Background & Aims Portal vein thrombosis (PVT) in cirrhosis may lead to hepatic decompensation and increased mortality. We aimed to investigate if decreased portal vein (PV) velocity is associated with future PVT. Methods Data on adult patients with cirrhosis and PVT between January 1, 2005 and July 30, 2015 were obtained. Cases with PVT were matched by age, gender and Model for End‐stage Liver Disease (MELD) score to corresponding controls without PVT. Cox proportional hazards models, receiver operator curves and Kaplan Meier curves were constructed. Results One hundred subjects (50 matched pairs) with mean age 53.8±13.1 y and MELD score 14.9±5.5 were included in our analysis. Sixty‐four percent were male and 76% were Child‐Turcotte‐Pugh Class A or B. Baseline characteristics (prior to development of PVT) were similar, except for baseline PV velocity (16.9 cm/s, 95% CI 13.9‐20.0 PVT vs 25.0, 95% CI 21.8‐28.8 no PVT, P<.001). 30 PVT subjects had PV velocity <15 cm/s compared to five without PVT (P<.001). On adjusted multivariable analysis, PV velocity was the strongest independent risk factor predicting PVT development (HR 0.86, 95% CI 0.80‐0.93). The predictive value for PVT development was greatest for flow <15 cm/s (c‐statistic 0.77).
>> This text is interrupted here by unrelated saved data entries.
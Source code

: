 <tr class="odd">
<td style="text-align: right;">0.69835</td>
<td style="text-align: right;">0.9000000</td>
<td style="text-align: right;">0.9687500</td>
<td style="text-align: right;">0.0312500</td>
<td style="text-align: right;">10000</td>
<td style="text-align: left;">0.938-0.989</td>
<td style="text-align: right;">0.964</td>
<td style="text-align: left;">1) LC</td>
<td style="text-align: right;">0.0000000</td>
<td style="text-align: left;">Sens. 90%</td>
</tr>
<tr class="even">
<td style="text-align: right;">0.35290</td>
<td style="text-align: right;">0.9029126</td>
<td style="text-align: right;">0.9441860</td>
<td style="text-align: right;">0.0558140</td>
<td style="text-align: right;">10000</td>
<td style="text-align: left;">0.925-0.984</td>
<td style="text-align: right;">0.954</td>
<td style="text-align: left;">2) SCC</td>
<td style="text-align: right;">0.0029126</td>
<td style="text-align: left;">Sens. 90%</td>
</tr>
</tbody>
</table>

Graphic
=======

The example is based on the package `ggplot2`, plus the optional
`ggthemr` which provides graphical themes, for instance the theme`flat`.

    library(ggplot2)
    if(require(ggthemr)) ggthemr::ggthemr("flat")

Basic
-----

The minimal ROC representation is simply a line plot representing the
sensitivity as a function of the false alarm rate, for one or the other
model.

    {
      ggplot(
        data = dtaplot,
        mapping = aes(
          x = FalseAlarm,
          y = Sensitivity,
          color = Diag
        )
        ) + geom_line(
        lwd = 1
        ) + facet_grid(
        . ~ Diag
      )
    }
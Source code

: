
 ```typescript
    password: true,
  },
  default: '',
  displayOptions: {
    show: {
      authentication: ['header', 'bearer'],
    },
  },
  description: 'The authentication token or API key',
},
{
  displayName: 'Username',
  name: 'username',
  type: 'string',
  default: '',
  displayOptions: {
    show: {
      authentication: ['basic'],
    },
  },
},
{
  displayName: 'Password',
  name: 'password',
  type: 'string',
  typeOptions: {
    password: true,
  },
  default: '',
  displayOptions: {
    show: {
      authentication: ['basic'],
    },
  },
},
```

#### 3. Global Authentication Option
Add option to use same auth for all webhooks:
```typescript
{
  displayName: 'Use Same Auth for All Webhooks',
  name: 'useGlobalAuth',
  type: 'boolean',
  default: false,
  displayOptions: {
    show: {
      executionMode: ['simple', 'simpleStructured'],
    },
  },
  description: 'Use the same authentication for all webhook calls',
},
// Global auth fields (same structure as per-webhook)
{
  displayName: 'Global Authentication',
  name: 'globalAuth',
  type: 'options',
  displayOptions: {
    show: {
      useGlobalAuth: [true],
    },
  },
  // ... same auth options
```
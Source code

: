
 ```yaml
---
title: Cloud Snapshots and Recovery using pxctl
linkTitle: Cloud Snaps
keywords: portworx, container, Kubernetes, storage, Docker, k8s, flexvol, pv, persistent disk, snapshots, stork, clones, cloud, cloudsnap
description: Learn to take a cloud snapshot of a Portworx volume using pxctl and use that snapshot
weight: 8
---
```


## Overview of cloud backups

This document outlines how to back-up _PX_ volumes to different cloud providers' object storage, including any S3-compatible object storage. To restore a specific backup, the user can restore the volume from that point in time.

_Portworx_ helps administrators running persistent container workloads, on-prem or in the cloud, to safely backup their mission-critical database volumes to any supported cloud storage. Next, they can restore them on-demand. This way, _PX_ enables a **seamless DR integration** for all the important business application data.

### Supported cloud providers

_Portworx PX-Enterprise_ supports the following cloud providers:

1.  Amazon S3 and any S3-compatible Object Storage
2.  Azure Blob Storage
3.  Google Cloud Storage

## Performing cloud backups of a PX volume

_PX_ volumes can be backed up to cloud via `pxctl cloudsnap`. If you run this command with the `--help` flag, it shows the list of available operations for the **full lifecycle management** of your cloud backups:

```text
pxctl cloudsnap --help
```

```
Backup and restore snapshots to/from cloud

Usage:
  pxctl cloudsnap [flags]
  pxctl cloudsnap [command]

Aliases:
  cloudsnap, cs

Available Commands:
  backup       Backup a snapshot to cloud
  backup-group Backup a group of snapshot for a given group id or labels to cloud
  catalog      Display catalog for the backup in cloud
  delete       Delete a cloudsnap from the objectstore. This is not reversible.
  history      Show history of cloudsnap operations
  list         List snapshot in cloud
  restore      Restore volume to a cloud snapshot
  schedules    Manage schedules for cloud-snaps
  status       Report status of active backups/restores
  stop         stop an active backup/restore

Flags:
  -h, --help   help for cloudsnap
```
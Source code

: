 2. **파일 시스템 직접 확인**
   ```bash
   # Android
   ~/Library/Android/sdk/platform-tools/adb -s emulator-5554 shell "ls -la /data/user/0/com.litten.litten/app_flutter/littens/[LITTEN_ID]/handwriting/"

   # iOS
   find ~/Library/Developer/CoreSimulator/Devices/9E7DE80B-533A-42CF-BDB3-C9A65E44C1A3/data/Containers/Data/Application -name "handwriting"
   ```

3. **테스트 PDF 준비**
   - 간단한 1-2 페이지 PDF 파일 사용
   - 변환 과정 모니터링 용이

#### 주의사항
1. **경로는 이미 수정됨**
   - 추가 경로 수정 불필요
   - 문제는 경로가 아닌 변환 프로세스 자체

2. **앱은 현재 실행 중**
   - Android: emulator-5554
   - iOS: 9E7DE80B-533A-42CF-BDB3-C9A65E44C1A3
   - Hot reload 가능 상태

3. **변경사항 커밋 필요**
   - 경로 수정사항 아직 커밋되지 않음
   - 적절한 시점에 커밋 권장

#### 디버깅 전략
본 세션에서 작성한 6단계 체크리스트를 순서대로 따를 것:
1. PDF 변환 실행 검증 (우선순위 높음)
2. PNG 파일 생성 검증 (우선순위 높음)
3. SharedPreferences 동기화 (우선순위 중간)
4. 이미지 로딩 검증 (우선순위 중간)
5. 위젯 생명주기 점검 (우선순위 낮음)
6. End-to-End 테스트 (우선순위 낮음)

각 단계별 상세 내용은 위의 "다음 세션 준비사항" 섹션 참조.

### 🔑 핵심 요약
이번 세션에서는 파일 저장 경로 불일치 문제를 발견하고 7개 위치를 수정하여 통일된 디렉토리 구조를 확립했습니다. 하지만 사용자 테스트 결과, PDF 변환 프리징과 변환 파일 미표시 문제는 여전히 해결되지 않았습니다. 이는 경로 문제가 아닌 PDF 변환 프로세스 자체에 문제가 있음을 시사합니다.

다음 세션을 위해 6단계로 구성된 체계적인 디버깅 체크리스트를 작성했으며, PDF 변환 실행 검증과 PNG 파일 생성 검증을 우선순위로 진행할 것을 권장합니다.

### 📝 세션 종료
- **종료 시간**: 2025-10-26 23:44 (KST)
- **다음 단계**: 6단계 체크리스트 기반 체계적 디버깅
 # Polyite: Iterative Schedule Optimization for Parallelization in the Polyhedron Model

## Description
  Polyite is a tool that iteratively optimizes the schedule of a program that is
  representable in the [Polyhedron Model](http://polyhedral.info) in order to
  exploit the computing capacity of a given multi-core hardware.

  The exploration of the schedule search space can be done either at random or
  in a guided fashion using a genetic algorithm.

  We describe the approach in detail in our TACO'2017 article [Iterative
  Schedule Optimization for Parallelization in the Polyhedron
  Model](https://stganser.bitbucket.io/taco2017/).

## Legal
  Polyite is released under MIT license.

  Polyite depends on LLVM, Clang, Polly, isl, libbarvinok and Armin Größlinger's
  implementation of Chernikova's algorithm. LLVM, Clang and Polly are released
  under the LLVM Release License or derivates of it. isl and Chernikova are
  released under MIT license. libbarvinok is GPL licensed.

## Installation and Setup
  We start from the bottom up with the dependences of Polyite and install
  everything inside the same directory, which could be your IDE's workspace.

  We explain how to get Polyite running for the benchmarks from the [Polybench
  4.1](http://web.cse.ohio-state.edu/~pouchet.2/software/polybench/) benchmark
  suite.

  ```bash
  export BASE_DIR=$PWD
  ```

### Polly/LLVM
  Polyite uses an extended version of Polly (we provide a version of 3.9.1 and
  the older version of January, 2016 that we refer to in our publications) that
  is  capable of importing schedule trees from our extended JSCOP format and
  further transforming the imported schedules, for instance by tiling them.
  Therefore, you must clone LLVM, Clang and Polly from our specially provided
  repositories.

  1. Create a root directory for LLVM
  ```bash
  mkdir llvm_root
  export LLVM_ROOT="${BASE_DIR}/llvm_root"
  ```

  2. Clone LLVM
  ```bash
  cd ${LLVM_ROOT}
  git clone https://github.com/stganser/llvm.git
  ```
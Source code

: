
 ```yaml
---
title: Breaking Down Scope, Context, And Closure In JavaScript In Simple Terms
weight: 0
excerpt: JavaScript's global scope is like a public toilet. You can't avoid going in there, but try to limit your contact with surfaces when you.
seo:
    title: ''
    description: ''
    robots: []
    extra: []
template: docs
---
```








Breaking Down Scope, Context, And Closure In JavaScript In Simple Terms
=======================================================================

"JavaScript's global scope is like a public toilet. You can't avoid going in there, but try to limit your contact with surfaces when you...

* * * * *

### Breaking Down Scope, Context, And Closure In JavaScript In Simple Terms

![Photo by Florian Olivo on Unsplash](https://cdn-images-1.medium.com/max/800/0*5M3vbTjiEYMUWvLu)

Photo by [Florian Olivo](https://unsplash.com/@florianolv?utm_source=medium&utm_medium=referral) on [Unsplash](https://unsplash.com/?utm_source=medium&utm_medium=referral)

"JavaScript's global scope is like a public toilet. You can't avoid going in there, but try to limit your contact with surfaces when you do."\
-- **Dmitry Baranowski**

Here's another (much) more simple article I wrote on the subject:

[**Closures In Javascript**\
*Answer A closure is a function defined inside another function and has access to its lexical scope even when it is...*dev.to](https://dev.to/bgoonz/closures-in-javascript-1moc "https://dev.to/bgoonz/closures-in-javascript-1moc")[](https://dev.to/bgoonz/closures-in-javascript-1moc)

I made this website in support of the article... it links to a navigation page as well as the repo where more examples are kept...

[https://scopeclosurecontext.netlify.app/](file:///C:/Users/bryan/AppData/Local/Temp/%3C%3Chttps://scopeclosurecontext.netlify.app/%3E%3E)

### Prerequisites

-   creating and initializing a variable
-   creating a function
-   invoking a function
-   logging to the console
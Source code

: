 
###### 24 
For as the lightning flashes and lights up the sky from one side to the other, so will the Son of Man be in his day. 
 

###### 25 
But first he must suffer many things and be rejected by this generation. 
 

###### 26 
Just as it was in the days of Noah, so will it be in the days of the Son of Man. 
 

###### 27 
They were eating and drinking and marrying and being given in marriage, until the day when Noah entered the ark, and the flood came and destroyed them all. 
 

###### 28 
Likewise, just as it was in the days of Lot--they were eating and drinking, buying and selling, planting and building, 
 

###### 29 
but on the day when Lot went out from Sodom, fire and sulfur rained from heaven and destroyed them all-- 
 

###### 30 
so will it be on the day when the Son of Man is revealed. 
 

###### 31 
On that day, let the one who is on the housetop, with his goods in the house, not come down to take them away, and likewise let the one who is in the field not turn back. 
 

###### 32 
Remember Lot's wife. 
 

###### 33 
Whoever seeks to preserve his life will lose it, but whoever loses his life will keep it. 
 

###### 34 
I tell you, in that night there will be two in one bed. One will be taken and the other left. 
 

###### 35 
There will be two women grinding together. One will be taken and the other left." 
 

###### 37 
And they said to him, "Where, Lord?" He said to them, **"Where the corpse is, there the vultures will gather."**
PV velocity <15 cm/s had a highly significant association with future PVT (HR 6.00, 95% CI 2.20‐16.40, P=<.001). Conclusions Decreased PV velocity is associated with increased risk of future PVT. Patients with cirrhosis and decreased PV velocity are a high‐risk subgroup that warrants further investigation with prospective study.